**REQUIRED ACTION:** Your response must be the entire set of entries, reproduced word for word.

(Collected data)
+++
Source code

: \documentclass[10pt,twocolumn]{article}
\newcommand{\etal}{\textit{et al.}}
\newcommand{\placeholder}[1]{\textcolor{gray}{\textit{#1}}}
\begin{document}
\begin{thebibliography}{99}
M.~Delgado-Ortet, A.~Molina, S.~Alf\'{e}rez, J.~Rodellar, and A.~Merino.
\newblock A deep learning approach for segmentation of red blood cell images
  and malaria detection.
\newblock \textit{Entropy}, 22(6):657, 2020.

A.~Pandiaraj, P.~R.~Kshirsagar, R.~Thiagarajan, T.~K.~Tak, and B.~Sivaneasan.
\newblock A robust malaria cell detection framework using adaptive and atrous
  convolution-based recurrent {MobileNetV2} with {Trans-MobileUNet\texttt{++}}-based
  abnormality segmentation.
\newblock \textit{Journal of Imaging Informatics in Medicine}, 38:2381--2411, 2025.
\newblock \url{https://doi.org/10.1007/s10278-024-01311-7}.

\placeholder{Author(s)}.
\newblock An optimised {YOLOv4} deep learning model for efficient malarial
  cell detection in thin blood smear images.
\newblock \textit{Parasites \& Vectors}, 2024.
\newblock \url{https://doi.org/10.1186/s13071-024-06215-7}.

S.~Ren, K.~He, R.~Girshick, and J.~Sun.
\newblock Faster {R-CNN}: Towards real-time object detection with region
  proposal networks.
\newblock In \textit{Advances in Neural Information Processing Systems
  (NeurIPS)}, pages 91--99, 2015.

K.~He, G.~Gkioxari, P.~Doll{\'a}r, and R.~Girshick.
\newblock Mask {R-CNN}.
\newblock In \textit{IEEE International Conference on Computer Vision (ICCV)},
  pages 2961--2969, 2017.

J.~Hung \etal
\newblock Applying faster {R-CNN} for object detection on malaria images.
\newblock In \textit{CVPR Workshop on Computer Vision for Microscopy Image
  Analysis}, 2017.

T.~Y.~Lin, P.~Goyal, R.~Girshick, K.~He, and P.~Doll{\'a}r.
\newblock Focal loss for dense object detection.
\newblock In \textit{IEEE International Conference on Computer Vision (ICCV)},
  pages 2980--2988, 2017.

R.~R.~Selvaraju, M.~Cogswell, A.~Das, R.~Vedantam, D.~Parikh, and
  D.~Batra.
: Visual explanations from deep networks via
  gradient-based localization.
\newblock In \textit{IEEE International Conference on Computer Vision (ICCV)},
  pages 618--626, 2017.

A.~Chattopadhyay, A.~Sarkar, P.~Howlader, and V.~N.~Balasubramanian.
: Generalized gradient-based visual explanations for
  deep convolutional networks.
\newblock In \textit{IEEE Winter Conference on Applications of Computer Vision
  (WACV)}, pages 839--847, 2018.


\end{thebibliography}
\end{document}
+++
**FINISHED EXERCISE:**
Source code

: \documentclass[10pt,twocolumn]{article}
\newcommand{\etal}{\textit{et al.}}
\newcommand{\placeholder}[1]{\textcolor{gray}{\textit{#1}}}
\begin{document}
\begin{thebibliography}{99}
M.~Delgado-Ortet, A.~Molina, S.~Alf\'{e}rez, J.~Rodellar, and A.~Merino.
\newblock A deep learning approach for segmentation of red blood cell images
  and malaria detection.
\newblock \textit{Entropy}, 22(6):657, 2020.

A.~Pandiaraj, P.~R.~Kshirsagar, R.~Thiagarajan, T.~K.~Tak, and B.~Sivaneasan.
\newblock A robust malaria cell detection framework using adaptive and atrous
  convolution-based recurrent {MobileNetV2} with {Trans-MobileUNet\texttt{++}}-based
  abnormality segmentation.
\newblock \textit{Journal of Imaging Informatics in Medicine}, 38:2381--2411, 2025.
\newblock \url{https://doi.org/10.1007/s10278-024-01311-7}.

\placeholder{Author(s)}.
\newblock An optimised {YOLOv4} deep learning model for efficient malarial
  cell detection in thin blood smear images.
\newblock \textit{Parasites \& Vectors}, 2024.
\newblock \url{https://doi.org/10.1186/s13071-024-06215-7}.

S.~Ren, K.~He, R.~Girshick, and J.~Sun.
\newblock Faster {R-CNN}: Towards real-time object detection with region
  proposal networks.
\newblock In \textit{Advances in Neural Information Processing Systems
  (NeurIPS)}, pages 91--99, 2015.

K.~He, G.~Gkioxari, P.~Doll{\'a}r, and R.~Girshick.
\newblock Mask {R-CNN}.
\newblock In \textit{IEEE International Conference on Computer Vision (ICCV)},
  pages 2961--2969, 2017.

J.~Hung \etal
\newblock Applying faster {R-CNN} for object detection on malaria images.
\newblock In \textit{CVPR Workshop on Computer Vision for Microscopy Image
  Analysis}, 2017.

T.~Y.~Lin, P.~Goyal, R.~Girshick, K.~He, and P.~Doll{\'a}r.
\newblock Focal loss for dense object detection.
\newblock In \textit{IEEE International Conference on Computer Vision (ICCV)},
  pages 2980--2988, 2017.

R.~R.~Selvaraju, M.~Cogswell, A.~Das, R.~Vedantam, D.~Parikh, and
  D.~Batra.
: Visual explanations from deep networks via
  gradient-based localization.
\newblock In \textit{IEEE International Conference on Computer Vision (ICCV)},
  pages 618--626, 2017.

A.~Chattopadhyay, A.~Sarkar, P.~Howlader, and V.~N.~Balasubramanian.
: Generalized gradient-based visual explanations for
  deep convolutional networks.
\newblock In \textit{IEEE Winter Conference on Applications of Computer Vision
  (WACV)}, pages 839--847, 2018.


\end{thebibliography}
\end{document}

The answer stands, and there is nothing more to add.